Since that first study, more than 425 peer-reviewed papers have reported on the physical, cognitive, and mental health or quality of life of ICU survivors (2). The field has matured and developed terminology, such as post intensive care syndrome (3, 4), and research tools, such as core outcome measurement sets (5). Prospective studies have illuminated the persistent, and sometimes permanent, physical, cognitive, and mental health impairments experienced by ICU survivors (612). And funders like the National Heart, Lung, and Blood Institute and professional societies have declared improving long-term quality of life (QoL) for acute illness survivors to be a research priority (3, 1316).

But so far, our collective work and enthusiasm have not improved QoL for ICU survivors. A 2018 Cochrane Systematic Review of follow-up services aimed at improving long-term outcomes of ICU survivors found no evidence that they improve health-related quality of life (HRQoL) (17). This year, a systematic review of nonpharmacologic interventions to prevent or mitigate adverse long-term outcomes among ICU survivors found that QoL was assessed more often than any other outcome (18). But in meta-analysis, exercise and physical rehabilitation programs, follow-up services, and psychosocial programs were not associated with improved QoL among survivors (18). Although absence of evidence does not mean such follow-up services conclusively do not work, the early results have not been promising. And yet, a growing number of academic hospitals are exploring opening specialty ICU survivor outpatient clinics offering exactly these sorts of interventions (1922).

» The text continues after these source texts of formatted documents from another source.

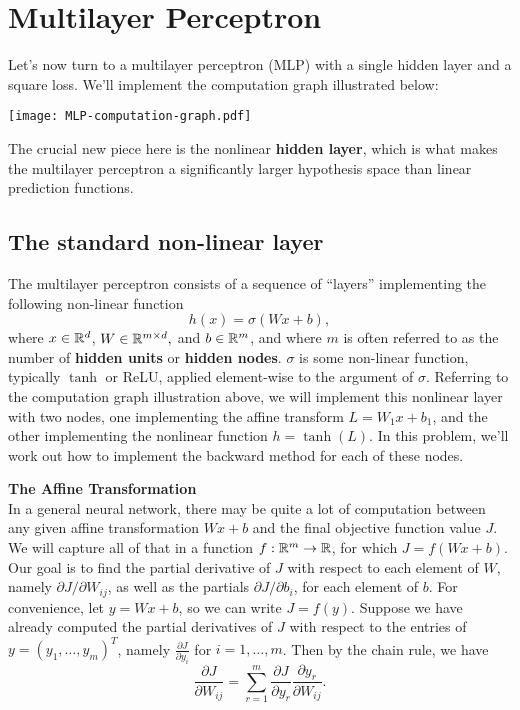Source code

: \documentclass{article}
\newcommand{\nyuparagraph}[1]{\vspace{0.3cm}\textcolor{nyupurple}{\bf \large #1}\\}
\theoremstyle{plain}
\theoremstyle{definition}
\begin{document}
\section{Multilayer Perceptron}

Let's now turn to a multilayer perceptron (MLP)
with a single hidden layer and a square loss. We'll implement the
computation graph illustrated below:
\begin{center}
\texttt{[image: MLP-computation-graph.pdf]}
\par\end{center}

The crucial new piece here is the nonlinear \textbf{hidden layer},
which is what makes the multilayer perceptron a significantly larger
hypothesis space than linear prediction functions.

\subsection{The standard non-linear layer}

The multilayer perceptron consists of a sequence of ``layers'' implementing
the following non-linear function
\[
h(x)=\sigma\left(Wx+b\right),
\]
where $x\in\mathbb{R}^{d}$, $W\in\mathbb{R}^{m\times d},$ and $b\in\mathbb{R}^{m}$,
and where $m$ is often referred to as the number of\textbf{ hidden
units }or\textbf{ hidden nodes}. $\sigma$ is some non-linear function,
typically $\tanh$ or ReLU, applied element-wise to the argument of
$\sigma$. Referring to the computation graph illustration above,
we will implement this nonlinear layer with two nodes, one implementing
the affine transform $L=W_{1}x+b_{1}$, and the other implementing
the nonlinear function $h=\tanh(L)$. In this problem, we'll work
out how to implement the backward method for each of these nodes.

\nyuparagraph{The Affine Transformation}

In a general neural network, there may be quite a lot of computation
between any given affine transformation $Wx+b$ and the final objective
function value $J$. We will capture all of that in a function $f:\mathbb{R}^{m}\to\mathbb{R}$,
for which $J=f(Wx+b)$. Our goal is to find the partial derivative
of $J$ with respect to each element of $W$, namely $\partial J/\partial W_{ij}$,
as well as the partials $\partial J/\partial b_{i}$, for each element
of $b$. For convenience, let $y=Wx+b$, so we can write $J=f(y)$.
Suppose we have already computed the partial derivatives of $J$ with
respect to the entries of $y=\left(y_{1},\ldots,y_{m}\right)^{T}$,
namely $\frac{\partial J}{\partial y_{i}}$ for $i=1,\ldots,m$. Then
by the chain rule, we have
\[
\frac{\partial J}{\partial W_{ij}}=\sum_{r=1}^{m}\frac{\partial J}{\partial y_{r}}\frac{\partial y_{r}}{\partial W_{ij}}.
\]
\end{document}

It is time to pause, review definitions, and reexamine our assumptions. In this essay, we first review how QoL is defined and measured and argue that assumptions about the relationship between functional recovery and QoL need to be empirically tested. Next, we review how QoL normally evolves after a change in health state and discuss how research into psychological adaptation during survivorship could help make future randomized trials more efficient. Finally, we propose that ICU providers are in a unique and powerful position to improve QoL by shaping patient and family expectations about survivorship.

Definitions: What We Talk about When We Talk about Quality of Life

The World Health Organization (WHO) defines QoL as an individual’s perception of their position in life in the context of the culture and value systems in which they live, and in relation to their goals, expectations, standards and concerns” (23). This definition reflects that QoL is a subjective self-evaluation made by an individual—not a static or objective measure bestowed on that individual. The WHO’s International Classification of Functioning, Disability, and Health (ICF) framework (24) describes how physiological impairments can limit a person’s physical and cognitive abilities and restrict their ability to participate in usual activities of their home and work environments. Conceptual models of ICU survivorship extend the ICF to include QoL as a hypothesized outcome of participation restrictions (25) (Figure 1). Another framework proposed by Wilson and Cleary (26, 27) uses domains called biology and physiology, symptoms, functional status, health perception, and quality of life, but maintains that an individual’s QoL is strongly determined by their ability to perform valued tasks (see Figure E1 in the online supplement). Importantly, both frameworks assume that illness limits what people can do independently, and these limitations make people feel worse about their lives. This assumption is intuitive for most people (25, 28), but it needs to be rigorously tested. A study of more than 1,400 ICU survivors 1 year after discharge found that only mental health symptoms, not physical or cognitive functioning, were associated with whether survivors rated their current health state as acceptable (29).

Figure 1.

Figure 1.

The relationship between the World Health Organization International Classification of Functioning, Disability, and Health (WHO ICF) framework, patient-reported quality of life, and response shift among intensive care unit survivors. Boxes contain WHO ICF domains. Dashed lines indicate modifying factors.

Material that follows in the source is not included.